Devenue majeure, Mbombo wa Tshipongo s’est mariée avec Tshiamala Pierre avec qui elle a eu neuf enfants, six garçons et trois filles. Elle s’est installée à Munkamba, village de Pierre, qu’ils quittèrent peu après leur union pour aller à Bujumbura (Burundi) après un court séjour à Goma au Kivu (RD Congo).
En 1962, ils quittèrent Bujumbura et s’établirent à Bakwanga (actuel Mbuji Mayi) où ils retrouvèrent Tshimbalanga Théodore et Mbuyi, couple ami qu’ils avaient connu à Munkamba. Par la grâce du Seigneur, à cette date, le foyer de Mbombo wa Tshipongo était déjà enrichi de cinq enfants, tous nés sur le sol burundais.

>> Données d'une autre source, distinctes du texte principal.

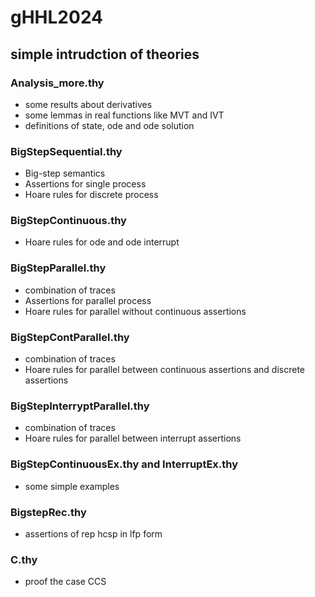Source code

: # gHHL2024
## simple intrudction of theories
### Analysis_more.thy
  * some results about derivatives   
  * some lemmas in real functions like MVT and IVT  
  * definitions of state, ode and ode solution
      
### BigStepSequential.thy
  * Big-step semantics 
  * Assertions for single process
  * Hoare rules for discrete process
      
### BigStepContinuous.thy
  * Hoare rules for ode and ode interrupt
      
### BigStepParallel.thy
  * combination of traces
  * Assertions for parallel process
  * Hoare rules for parallel without continuous assertions
      
### BigStepContParallel.thy
  * combination of traces
  * Hoare rules for parallel between continuous assertions and discrete assertions

### BigStepInterryptParallel.thy
  * combination of traces
  * Hoare rules for parallel between interrupt assertions

### BigStepContinuousEx.thy and InterruptEx.thy
  * some simple examples

### BigstepRec.thy
  * assertions of rep hcsp in lfp form

### C.thy
  * proof the case CCS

À Bakwanga, Mbombo wa Tshipongo a continué à fréquenter l’église APCM jusqu’en 1967. A cette date, ayant acheté leur propre parcelle, Esther, son mari et ses enfants déménagèrent et habitèrent dans leur maison, située à Diulu 2, à proximité de la concession de la toute première église de l’Association Évangélique Mennonite du Sud Kasaï (AEMSK, l’actuelle Communauté Évangélique Mennonite; CEM). Elle était très intéressée par le programme de cultes scolaires organisés chaque matin à l’école secondaire de l’AEMSK où elle avait réussi à placer ses enfants.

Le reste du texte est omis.